From the entries below, extract every line that includes the word "world".

+++ Data to examine +++

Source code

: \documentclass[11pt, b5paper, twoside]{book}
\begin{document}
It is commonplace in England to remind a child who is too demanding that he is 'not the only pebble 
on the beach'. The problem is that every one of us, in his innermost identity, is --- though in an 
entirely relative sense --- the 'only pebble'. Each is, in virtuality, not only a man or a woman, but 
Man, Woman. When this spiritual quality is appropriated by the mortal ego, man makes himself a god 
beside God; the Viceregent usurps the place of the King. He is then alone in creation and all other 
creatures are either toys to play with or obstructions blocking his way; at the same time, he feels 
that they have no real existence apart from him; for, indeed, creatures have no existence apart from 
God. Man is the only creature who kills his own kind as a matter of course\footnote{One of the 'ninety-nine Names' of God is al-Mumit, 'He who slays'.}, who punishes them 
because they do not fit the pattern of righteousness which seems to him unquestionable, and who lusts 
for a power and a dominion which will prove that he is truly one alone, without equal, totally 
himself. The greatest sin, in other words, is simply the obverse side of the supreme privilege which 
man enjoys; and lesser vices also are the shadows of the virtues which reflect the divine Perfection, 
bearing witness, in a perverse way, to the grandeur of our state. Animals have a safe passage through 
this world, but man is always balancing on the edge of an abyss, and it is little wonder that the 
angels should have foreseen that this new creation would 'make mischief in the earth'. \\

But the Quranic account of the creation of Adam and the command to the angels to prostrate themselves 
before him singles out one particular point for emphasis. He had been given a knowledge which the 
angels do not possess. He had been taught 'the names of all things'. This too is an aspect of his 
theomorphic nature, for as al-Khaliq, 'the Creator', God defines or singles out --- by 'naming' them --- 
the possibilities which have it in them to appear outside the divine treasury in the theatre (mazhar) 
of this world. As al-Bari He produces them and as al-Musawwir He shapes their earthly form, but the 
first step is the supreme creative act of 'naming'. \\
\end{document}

+++

[Result for this exercise]
this world, but man is always balancing on the edge of an abyss, and it is little wonder that the 
of this world. As al-Bari He produces them and as al-Musawwir He shapes their earthly form, but the 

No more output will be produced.